◆ Task statement: Please report every line in the material below where the word "used" is found.

◆ ◆ ◆

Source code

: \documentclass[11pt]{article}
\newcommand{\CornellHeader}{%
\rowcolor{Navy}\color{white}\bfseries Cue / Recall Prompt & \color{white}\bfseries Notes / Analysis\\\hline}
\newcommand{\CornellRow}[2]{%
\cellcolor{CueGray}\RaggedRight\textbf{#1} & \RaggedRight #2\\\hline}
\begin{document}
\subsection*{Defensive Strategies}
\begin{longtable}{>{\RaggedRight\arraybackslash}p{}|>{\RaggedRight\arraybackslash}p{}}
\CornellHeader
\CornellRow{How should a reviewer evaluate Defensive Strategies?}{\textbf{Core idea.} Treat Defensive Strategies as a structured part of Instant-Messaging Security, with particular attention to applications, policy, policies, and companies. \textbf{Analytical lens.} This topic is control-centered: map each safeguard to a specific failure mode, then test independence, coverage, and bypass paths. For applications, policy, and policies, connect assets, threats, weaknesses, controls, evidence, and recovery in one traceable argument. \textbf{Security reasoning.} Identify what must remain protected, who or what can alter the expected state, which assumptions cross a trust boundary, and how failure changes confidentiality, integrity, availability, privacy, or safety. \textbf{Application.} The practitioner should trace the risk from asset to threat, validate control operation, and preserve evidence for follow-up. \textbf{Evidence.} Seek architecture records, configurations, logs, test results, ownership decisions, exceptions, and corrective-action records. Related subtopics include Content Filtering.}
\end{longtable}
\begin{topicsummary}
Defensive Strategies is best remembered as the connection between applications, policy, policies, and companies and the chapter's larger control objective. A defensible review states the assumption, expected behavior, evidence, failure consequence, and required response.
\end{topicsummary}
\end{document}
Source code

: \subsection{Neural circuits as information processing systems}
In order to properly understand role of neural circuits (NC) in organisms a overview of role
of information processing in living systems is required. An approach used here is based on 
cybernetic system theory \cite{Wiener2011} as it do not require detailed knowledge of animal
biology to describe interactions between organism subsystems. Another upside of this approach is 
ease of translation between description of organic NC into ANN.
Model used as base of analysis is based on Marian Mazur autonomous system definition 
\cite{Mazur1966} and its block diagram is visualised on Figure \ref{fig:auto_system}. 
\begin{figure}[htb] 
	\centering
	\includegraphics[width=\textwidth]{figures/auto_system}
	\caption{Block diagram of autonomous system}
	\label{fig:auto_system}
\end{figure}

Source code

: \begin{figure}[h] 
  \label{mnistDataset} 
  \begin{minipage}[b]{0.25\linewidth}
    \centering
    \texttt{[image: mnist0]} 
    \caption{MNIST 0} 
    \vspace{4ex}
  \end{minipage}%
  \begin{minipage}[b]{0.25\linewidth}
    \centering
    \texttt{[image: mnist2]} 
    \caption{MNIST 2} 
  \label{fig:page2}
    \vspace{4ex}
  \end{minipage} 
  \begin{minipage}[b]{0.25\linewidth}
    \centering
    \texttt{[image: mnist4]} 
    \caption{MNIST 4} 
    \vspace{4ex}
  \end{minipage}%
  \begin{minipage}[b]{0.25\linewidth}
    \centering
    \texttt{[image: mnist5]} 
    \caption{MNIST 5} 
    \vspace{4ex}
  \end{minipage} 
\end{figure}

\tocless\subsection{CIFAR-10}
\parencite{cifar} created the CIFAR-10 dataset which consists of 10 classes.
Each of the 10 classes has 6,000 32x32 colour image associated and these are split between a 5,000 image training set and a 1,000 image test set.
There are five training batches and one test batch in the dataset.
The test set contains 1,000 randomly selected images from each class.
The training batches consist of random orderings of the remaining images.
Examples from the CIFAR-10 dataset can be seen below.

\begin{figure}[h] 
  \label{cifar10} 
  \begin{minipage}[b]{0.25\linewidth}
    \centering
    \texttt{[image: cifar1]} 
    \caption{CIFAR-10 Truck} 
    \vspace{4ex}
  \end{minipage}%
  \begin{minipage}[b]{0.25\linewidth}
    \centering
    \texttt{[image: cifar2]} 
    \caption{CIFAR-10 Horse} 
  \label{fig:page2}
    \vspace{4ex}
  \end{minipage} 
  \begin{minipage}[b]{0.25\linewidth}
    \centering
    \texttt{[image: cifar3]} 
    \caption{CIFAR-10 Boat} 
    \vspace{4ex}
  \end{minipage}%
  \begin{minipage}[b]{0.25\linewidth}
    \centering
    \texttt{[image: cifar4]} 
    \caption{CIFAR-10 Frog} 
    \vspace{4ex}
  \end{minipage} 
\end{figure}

◆ ◆ ◆

◆ Exercise response:
of information processing in living systems is required. An approach used here is based on 
Model used as base of analysis is based on Marian Mazur autonomous system definition 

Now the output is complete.